Vuole, ma volere non è dovere e infatti non esiste
una sanzione canonica per chi non ama più il suo coniuge. Del resto, non sarebbe
possibile dimostrare che uno dei due non ami più l'altro, se non lo confessa
lui stesso. Ma anche se lo confessasse, c'è sanzione? Se ci fosse, nel sistema
peccato-assoluzione ci sarebbe la possibilità dell'assoluzione, per esempio con
una nuova promessa ad amare. È un loop. Non si può imporre l'amore.
Sarà forse per questa intriseca contraddizione che il rito cattolico aggiunge astutamente "e onorarti". Sarebbe inutile
logicamente, perché chi ama onora amando. Ma c'è, per indicare la via d'uscita
a chi non ama più: almeno onoratevi, cioè, visto che non potete divorziare,
rispettatevi tra voi e mantenete le apparenze in pubblico ("guai all'uomo
per colpa del quale avviene lo scandalo!", Mt 18, 7).
Il diritto
canonico non ammette il divorzio ma ammette l'annullamento. Tra le cause di
annullamento vi è quella del cosiddetto "matrimonio non consumato",
un eufemismo sessuofobico che è sessuofobico anche nella sua traduzione: il
matrimonio è "consumato se i coniugi hanno compiuto tra loro, in
modo umano, l'atto per sé idoneo alla generazione della prole, al quale il
matrimonio è ordinato per sua natura, e per il quale i coniugi divengono una
sola carne" (2). È molto
interessante questa espressione perché dice che il matrimonio si realizza solo
quando avviene l'accoppiamento. Appunto. È il sesso che fa il matrimonio, non l'amore,
che con il sesso c'entra fino a un certo punto, e non è un requisito.
È dunque il
sesso che interessa al legislatore, civile o canonico che sia. Se la scelta del
matrimonio religioso è personale, l'altra riguarda tutti. Ci sarebbe allora da
chiedersi perché il legislatore civile ponga la questione sessuale tra i fatti
giuridici che regolano una coppia nel momento in cui si sposa, cioè imponga a
chi si sposa di dichiarare pubblicamente di fare sesso solo con quella persona
(per fortuna, abbiamo Raffaella Carrà).
Che la Chiesa
sia sessuofobica passi, ma perché lo Stato deve esserlo e deve sanzionare le
trasgressioni sessuali? Un pasticcio, le
cui radici storiche (venne prima il matrimonio cattolico di quello civile)

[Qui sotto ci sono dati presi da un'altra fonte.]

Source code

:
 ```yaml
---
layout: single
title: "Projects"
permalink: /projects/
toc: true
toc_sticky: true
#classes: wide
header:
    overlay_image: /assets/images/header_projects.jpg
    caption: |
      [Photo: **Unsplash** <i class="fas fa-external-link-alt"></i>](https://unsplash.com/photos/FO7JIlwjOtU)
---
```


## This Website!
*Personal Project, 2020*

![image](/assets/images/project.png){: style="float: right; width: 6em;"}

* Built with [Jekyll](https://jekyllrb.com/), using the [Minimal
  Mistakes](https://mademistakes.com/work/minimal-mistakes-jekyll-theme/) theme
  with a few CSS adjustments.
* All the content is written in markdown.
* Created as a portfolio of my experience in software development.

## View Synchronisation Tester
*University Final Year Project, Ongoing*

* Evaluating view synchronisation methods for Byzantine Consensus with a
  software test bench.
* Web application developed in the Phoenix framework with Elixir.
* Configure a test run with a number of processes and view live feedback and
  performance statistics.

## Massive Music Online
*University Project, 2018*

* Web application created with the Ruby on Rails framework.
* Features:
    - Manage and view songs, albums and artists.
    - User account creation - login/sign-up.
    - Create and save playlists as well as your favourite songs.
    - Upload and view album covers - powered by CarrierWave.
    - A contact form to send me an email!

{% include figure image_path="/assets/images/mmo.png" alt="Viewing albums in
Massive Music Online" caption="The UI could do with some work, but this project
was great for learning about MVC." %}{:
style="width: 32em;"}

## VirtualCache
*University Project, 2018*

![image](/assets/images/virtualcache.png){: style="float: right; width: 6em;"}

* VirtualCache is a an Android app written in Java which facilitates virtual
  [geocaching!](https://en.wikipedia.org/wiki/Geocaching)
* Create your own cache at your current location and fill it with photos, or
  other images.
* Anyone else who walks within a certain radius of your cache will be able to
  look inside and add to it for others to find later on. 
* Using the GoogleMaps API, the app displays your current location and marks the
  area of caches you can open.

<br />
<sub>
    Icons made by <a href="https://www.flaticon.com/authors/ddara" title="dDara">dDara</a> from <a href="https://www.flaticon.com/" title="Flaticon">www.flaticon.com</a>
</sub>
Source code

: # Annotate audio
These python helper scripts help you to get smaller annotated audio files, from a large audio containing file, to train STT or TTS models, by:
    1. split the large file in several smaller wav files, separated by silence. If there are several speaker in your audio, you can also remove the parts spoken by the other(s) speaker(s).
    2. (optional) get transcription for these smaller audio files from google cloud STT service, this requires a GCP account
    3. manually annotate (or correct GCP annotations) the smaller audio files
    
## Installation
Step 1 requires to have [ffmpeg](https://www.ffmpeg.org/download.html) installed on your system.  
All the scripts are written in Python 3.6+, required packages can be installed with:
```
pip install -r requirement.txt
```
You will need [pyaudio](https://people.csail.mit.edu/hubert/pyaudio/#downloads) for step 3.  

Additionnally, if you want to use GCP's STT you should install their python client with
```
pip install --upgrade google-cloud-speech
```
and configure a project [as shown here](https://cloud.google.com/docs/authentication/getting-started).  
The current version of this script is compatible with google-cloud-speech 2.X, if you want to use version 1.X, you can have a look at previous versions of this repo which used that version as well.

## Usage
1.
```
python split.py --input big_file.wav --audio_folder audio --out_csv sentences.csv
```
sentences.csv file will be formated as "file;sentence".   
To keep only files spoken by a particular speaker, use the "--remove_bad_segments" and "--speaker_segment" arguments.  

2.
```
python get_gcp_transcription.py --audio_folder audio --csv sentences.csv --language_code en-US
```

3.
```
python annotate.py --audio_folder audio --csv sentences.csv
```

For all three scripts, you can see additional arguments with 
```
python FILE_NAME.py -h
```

stanno a dimostrare il condizionamento che la cultura cattolica ha esercitato e
ancora oggi esercita sulle regole civili della nostra società, non ancora del
tutto laica.
Il risultato è che
il matrimonio restringe il concetto di famiglia, quello sì basato certamente su
scelte affettive e non necessariamente sul sesso. Se per incanto sparisse il
sesso dal Codice Civile (eliminando l'obbligo alla fedeltà o escludendo dalla
fedeltà la fedeltà sessuale), ogni famiglia, comunque composta, potrebbe
accedere ai fatti giuridici riservati ora solo agli sposi.
Ciò detto:
- non capisco a che cosa si riferiscano esattamente coloro che parlano di famiglia tradizionale o di matrimonio tradizionale. Non sono la stessa cosa, non sono immutabili nel tempo, non sono univocamente interpretati;
- non capisco che cosa ci sia di liberale nel voler sancire un 'matrimonio' tra due persone dello stesso sesso, stante la questione sessuale nell'attuale legislazione.
Per il momento,
la nostra società esalta il sesso al punto da dargli rilevanza giuridica ma,
esaltandolo, lo limita, lo sottopone a regole e lo espone a ogni tipo di
giudizio morale, mostrando un insano interesse pubblico per le questioni
private.
Note
1)
Catechismo della Chiesa Cattolica, La celebrazione del mistero cristiano, Il sacramento del matrimonio, Articolo 7.
2) Codice di Diritto Canonico, Can. 1061.